Saved data entries:
= Beginning of Section =

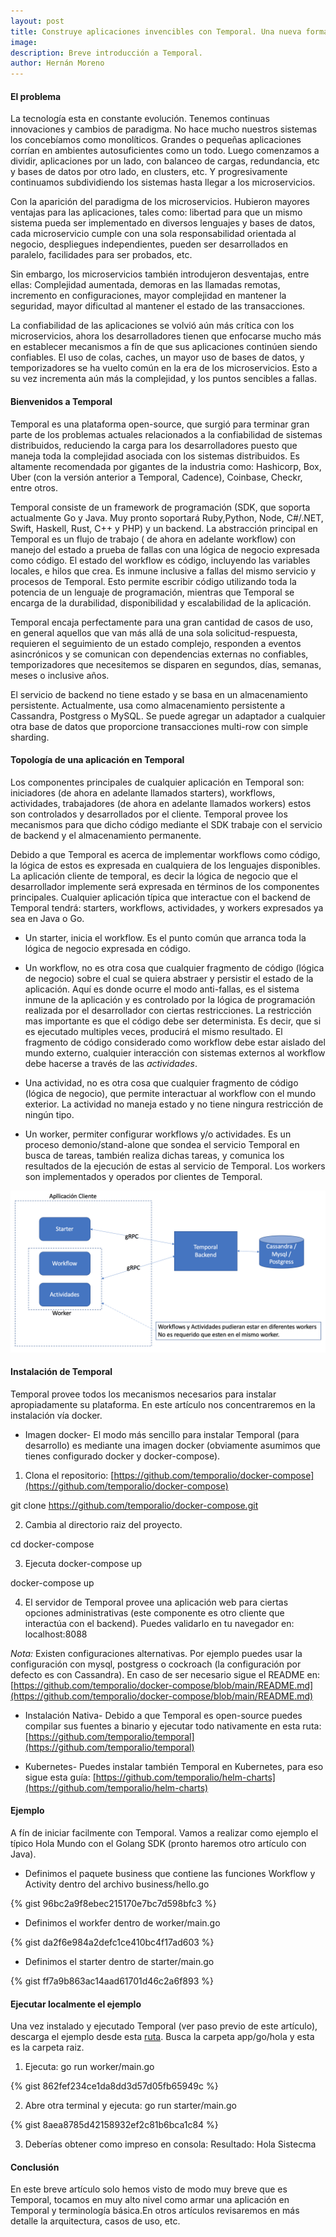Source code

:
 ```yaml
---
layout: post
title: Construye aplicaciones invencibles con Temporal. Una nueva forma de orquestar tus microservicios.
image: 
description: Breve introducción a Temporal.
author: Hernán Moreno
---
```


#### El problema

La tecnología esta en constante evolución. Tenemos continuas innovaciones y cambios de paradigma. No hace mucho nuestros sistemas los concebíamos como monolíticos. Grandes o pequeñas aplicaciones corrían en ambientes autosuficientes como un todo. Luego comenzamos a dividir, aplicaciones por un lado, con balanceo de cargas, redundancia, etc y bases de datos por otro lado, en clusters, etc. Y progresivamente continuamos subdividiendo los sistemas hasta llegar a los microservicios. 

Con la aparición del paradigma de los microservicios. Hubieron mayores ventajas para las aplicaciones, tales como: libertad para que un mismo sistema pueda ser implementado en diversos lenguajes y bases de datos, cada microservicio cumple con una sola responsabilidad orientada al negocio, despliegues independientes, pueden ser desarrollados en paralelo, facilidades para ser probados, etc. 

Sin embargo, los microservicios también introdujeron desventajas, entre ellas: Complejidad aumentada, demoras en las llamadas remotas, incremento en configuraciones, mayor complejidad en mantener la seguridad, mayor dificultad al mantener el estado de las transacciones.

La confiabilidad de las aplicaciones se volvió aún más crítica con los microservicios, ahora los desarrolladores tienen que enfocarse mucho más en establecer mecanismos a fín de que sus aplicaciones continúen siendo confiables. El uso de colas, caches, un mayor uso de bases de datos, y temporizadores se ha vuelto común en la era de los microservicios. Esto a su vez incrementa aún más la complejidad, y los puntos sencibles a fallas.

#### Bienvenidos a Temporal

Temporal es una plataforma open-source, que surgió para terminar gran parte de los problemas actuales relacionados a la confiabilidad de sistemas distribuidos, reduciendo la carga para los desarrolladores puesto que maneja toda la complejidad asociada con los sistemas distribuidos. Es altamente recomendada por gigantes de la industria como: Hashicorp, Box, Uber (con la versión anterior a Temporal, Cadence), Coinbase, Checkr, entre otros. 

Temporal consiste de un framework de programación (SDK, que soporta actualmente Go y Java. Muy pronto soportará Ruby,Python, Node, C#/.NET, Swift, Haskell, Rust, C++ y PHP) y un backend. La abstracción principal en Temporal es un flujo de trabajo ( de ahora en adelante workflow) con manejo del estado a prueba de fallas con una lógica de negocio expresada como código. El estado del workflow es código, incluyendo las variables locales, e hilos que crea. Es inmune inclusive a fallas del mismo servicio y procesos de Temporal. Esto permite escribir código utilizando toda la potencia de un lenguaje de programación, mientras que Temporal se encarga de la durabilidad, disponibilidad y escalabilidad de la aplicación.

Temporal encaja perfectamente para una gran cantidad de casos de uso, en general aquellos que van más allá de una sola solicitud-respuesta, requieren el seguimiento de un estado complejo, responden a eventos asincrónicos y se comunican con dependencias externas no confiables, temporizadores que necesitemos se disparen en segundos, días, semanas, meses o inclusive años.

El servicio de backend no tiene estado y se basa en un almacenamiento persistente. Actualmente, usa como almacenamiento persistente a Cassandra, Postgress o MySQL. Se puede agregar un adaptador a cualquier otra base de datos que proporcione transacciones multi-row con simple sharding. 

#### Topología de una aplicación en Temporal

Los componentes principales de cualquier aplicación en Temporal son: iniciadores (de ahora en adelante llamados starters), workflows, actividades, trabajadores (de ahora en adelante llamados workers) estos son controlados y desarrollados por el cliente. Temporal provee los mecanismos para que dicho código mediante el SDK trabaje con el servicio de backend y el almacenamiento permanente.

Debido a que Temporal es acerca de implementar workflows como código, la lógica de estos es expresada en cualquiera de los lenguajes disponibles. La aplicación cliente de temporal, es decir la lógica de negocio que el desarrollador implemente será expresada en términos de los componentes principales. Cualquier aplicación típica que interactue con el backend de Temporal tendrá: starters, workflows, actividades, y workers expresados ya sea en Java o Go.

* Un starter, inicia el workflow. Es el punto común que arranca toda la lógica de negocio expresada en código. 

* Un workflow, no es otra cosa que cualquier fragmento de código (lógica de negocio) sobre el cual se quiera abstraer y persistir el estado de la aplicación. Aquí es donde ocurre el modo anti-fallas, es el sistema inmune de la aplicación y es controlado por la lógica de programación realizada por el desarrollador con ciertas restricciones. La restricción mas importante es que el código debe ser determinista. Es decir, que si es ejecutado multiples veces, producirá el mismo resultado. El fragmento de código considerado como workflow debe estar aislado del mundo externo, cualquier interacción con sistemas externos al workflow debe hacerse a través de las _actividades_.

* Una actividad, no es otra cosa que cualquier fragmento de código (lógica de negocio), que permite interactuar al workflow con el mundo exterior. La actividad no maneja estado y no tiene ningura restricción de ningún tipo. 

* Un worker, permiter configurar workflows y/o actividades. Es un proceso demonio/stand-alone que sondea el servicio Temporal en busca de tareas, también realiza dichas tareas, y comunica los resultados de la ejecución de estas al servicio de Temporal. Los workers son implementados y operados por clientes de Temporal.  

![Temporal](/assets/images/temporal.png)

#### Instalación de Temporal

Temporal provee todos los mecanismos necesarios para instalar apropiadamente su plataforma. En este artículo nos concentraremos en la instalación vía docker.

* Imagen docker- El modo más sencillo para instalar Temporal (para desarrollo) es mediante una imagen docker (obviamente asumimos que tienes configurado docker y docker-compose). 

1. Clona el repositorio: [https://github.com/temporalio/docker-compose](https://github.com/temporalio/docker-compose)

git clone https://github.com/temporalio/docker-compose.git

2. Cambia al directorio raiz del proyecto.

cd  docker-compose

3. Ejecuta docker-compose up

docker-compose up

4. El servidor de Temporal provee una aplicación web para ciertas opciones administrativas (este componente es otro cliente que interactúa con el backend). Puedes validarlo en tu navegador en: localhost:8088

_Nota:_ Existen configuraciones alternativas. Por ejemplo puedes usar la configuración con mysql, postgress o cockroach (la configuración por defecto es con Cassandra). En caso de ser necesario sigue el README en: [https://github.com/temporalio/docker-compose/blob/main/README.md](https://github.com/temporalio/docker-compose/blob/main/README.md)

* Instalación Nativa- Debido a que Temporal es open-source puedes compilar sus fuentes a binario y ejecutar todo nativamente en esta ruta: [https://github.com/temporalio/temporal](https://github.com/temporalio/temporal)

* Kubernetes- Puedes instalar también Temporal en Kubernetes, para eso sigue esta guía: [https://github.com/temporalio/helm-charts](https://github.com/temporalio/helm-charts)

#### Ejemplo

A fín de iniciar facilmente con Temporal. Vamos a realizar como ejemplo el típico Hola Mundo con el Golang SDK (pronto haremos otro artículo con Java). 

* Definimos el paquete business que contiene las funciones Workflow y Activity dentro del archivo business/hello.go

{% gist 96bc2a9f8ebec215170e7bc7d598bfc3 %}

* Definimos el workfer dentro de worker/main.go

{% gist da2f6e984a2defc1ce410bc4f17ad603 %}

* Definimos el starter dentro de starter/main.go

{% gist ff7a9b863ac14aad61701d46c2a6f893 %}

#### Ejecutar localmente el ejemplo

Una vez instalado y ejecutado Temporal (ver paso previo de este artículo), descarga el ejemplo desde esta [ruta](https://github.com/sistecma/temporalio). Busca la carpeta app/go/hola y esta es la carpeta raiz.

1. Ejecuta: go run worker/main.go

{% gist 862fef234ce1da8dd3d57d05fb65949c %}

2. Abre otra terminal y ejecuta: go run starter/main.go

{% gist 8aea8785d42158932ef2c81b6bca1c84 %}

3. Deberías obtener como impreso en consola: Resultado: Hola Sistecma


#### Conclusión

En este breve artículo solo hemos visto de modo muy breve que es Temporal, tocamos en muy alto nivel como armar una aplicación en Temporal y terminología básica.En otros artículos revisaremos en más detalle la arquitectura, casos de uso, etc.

= End of Section =
= Beginning of Section =

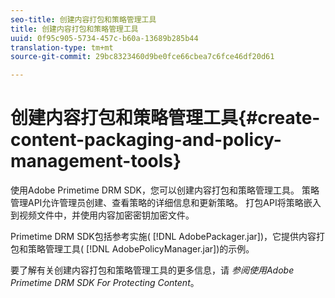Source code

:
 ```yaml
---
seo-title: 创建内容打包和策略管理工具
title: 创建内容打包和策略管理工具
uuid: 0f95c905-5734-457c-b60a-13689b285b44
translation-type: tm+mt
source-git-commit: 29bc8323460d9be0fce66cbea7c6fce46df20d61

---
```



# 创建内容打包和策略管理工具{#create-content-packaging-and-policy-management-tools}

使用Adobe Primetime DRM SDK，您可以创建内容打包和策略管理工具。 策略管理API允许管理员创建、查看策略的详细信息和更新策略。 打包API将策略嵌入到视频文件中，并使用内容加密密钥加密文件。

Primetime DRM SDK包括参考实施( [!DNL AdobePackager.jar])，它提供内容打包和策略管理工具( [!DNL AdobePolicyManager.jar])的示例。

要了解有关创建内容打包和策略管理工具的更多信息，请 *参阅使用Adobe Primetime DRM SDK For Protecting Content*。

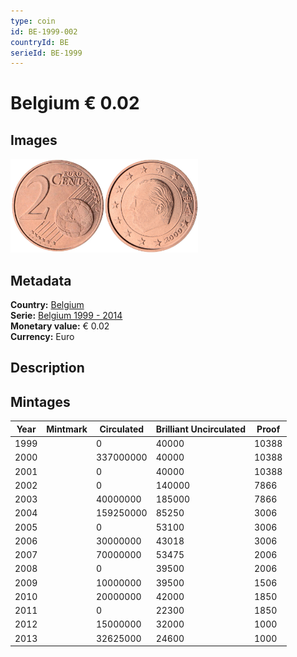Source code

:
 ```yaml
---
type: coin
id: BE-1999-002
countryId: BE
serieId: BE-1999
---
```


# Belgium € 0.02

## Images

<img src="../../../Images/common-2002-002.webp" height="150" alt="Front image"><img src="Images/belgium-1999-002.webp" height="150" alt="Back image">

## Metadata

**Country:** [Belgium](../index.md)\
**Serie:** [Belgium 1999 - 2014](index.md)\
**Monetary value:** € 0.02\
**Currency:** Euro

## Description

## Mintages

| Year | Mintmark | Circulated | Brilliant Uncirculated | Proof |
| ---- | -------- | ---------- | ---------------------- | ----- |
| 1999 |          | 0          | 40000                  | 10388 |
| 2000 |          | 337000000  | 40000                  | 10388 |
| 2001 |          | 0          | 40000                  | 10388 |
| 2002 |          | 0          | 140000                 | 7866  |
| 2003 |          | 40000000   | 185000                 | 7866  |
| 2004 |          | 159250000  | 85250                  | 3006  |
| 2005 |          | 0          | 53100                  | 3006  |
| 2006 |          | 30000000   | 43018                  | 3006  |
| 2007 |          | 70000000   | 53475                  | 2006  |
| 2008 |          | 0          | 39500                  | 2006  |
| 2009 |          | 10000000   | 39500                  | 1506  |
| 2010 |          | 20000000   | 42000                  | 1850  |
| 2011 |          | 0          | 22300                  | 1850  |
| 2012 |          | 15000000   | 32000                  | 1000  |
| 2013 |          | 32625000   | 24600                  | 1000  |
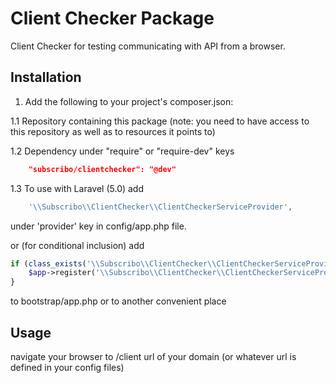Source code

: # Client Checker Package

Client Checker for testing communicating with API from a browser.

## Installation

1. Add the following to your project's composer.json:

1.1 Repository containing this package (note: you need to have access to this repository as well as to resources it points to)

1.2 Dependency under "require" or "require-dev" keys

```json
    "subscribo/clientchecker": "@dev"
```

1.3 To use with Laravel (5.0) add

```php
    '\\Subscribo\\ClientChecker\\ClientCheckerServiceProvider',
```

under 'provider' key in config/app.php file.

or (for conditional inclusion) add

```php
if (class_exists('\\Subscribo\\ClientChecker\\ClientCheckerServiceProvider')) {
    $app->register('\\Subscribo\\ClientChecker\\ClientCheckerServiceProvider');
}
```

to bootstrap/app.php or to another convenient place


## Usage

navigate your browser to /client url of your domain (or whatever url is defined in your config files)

= End of Section =

WORK TO BE COMPLETED> Each line in the entries above, starting at the line with "#### Ejecutar localmente el ejemplo" and ending at the line with "Una vez instalado", is to be printed exactly, and only those lines.

FINAL ANSWER>
#### Ejecutar localmente el ejemplo

Una vez instalado y ejecutado Temporal (ver paso previo de este artículo), descarga el ejemplo desde esta [ruta](https://github.com/sistecma/temporalio). Busca la carpeta app/go/hola y esta es la carpeta raiz.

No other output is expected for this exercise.